+++ MATERIAL FOR THIS TASK

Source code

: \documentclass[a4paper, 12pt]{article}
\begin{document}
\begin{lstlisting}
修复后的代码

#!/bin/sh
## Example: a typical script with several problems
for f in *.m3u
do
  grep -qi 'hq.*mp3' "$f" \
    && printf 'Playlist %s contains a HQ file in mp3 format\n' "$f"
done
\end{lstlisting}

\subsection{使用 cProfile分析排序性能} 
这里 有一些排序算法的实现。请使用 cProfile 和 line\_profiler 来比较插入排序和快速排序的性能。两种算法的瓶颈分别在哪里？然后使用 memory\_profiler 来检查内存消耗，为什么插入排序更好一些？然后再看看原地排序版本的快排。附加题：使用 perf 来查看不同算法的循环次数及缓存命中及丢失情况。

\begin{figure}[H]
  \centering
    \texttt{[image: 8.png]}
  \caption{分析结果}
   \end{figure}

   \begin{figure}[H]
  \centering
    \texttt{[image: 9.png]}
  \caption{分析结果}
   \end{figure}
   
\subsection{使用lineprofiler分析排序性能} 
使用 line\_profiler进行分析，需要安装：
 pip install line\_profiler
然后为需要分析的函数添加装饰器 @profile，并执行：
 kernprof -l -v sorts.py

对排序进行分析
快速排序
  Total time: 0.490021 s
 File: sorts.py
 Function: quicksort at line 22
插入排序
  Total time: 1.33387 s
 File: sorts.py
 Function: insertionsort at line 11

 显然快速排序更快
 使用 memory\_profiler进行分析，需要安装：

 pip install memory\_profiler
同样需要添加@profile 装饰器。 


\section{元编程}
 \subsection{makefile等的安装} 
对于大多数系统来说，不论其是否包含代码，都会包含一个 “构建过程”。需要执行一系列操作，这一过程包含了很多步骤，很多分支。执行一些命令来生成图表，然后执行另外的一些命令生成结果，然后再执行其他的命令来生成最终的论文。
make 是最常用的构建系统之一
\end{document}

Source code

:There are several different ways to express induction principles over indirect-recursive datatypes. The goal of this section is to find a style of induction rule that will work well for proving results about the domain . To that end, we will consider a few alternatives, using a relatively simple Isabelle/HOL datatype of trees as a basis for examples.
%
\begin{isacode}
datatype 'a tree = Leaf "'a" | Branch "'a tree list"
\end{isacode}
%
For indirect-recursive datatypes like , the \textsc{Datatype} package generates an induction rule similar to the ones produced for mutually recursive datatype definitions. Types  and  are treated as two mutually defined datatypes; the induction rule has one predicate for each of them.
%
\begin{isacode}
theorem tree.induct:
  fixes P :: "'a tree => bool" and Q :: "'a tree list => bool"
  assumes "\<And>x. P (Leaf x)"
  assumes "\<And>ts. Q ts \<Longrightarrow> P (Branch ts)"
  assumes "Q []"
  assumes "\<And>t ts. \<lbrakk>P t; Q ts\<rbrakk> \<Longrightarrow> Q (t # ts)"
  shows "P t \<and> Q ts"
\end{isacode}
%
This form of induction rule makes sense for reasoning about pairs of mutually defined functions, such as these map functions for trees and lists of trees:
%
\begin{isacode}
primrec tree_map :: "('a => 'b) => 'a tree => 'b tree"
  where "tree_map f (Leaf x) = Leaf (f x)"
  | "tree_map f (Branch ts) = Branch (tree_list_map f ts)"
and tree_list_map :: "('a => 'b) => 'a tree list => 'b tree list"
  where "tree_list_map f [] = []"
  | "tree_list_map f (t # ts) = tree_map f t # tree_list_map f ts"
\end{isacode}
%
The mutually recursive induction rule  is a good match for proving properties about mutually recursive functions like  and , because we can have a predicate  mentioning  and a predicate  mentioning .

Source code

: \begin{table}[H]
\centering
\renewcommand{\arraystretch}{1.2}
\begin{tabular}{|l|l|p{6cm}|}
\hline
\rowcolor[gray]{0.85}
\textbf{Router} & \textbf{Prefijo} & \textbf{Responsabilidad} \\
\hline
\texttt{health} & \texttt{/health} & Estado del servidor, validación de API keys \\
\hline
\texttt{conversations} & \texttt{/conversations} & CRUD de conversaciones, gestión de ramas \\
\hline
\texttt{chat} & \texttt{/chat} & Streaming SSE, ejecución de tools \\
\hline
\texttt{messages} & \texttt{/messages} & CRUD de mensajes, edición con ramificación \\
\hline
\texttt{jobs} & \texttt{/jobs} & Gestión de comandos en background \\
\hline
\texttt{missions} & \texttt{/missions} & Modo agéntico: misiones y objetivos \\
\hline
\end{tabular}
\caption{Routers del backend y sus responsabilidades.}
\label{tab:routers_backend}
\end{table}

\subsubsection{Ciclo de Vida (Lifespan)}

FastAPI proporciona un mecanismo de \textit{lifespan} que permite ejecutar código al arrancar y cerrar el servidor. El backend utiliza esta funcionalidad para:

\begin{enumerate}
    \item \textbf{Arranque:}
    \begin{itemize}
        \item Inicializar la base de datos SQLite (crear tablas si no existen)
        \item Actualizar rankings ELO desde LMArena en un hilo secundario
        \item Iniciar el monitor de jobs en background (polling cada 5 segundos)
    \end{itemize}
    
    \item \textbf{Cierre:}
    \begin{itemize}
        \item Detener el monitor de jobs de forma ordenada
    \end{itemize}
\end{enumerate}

++++++

Scan the lines above for "like" and state how many match, nothing more.

# ANSWER BOX
2